The following season, in 1988, he went 18-9, and the Mets faced the Los Angeles Dodgers in the National League Championship Series, losing in seven games. The remainder of Gooden’s time with the Mets was marred by substance abuse, a shoulder injury and diminished performance, and his tenure with the team ended with his suspension for the entire 1995 season due to repeated violations of MLB’s drug policy.

Gooden signed with the New York Yankees in 1996, and in addition to throwing his first career no-hitter that season, he was a serviceable member of the Yankees’ rotation. That team went on to win the World Series, though Gooden was left off the postseason roster due to injuries. The no-no and championship, Gooden said, felt like a small piece of redemption after the mistakes that sent his career off-track.

Gooden also pitched with Cleveland, Houston and Tampa Bay before he retired in 2001 after being cut by the Yankees in spring training. Nine years later, the Mets inducted him into the team’s Hall of Fame.

Doc Gooden threw a no-hitter with the Yankees in 1996. (Linda Cataffo/NY Daily News Archive via Getty Images)

Doc Gooden threw a no-hitter with the Yankees in 1996. (Linda Cataffo/NY Daily News Archive via Getty Images)

Gooden becomes a Black Ace with help from Mets’ bats

To the surprise of his manager and teammates, Gooden didn’t have his best fastball against the San Diego Padres on Aug. 25, 1985. After he threw 140 pitches in his previous start, maybe that should’ve been anticipated. But the Mets pitcher, winner of 13 consecutive games at that point, had been so exemplary in his brief career that such a heavy load wasn’t given much thought.

“It had a postseason atmosphere to it,” Gooden recalled of the game. “There was a lot of tension, and I was a little nervous, to be honest. But once you get that close to it, you smell it, and you’re just real excited, but you’re trying to keep your composure.”

The Mets were accustomed to winning easily because Gooden’s fastball usually sat in the mid-90s, and opponents often couldn’t touch him. Even if New York didn’t score many runs, it regularly came out victorious because of its pitching.

But on that August day, the second-year ace needed every bit of the offensive support he received from his teammates. And knowing that Gooden was searching for his 20th win, the Mets’ bats came up huge. New York scored four runs early, led by Darryl Strawberry, who went 3-for-3 with a home run and four RBI in the game.

By the time Gooden exited after six innings, having tossed four strikeouts on 97 pitches, the Mets’ early lead had dwindled to a 4-3 edge, but the offense provided insurance in the later innings on the way to a 9-3 victory. With that, at 20 years, 9 months, 9 days old, Gooden became the youngest pitcher in MLB history to win 20 games in a season, bypassing Cleveland’s Bob Feller in 1939 (20 years, 10 months, 5 days old).

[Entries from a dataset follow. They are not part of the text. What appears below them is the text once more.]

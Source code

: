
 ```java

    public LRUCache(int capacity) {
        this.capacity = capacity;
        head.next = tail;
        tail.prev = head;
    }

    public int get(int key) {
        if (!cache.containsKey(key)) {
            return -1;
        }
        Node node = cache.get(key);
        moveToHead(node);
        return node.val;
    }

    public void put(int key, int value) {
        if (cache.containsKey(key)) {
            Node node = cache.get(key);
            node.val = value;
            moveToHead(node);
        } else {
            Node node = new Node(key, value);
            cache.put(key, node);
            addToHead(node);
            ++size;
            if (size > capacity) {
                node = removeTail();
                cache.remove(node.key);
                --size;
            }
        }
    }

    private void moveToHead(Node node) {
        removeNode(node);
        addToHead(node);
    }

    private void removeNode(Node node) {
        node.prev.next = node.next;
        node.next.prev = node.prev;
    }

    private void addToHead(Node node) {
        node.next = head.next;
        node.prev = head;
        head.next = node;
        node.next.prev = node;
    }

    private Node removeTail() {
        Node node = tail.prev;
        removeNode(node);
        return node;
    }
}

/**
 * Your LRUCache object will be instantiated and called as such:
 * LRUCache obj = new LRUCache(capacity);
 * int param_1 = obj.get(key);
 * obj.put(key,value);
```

“The thing is, and this may be cheesy, but I was taking deep breaths to relax my muscles and everything,” Gooden said. “I give a lot of credit to a lot of people – my teammates, my dad, obviously. It was just very exciting being in that position. And when it happened, it was like winning the World Series — well, not winning the World Series, but close to that, so just a milestone and something that you accomplish that no one can ever take away from you.”

‘It’s a privilege and a pleasure’

Gooden’s introduction to the Black Aces began, he said, with a visit Jim “Mudcat” Grant made to his house in 1984. After watching Gooden win 19 games in his rookie season, Grant visited Gooden and his father, Dan, to discuss the history of the Black Aces, a group Gooden was on the precipice of joining. That conversation stuck with Gooden, who was 19 at the time.

“Obviously, doing it for my own career is great,” he said. “But when you’re in a minority and doing it, and you’re thinking about the guys that have done it — Vida Blue, Bob Gibson, all these guys — it’s a great honor to be mentioned in that. It’s something that you can always share with your kids and grandkids.

“To me, that’s bigger than just baseball. It’s a very small fraternity. It’s definitely a great honor because you’ve accomplished so many things in your career. You have such a small group like that, it’s a privilege and a pleasure, not only with great players but great people as well.”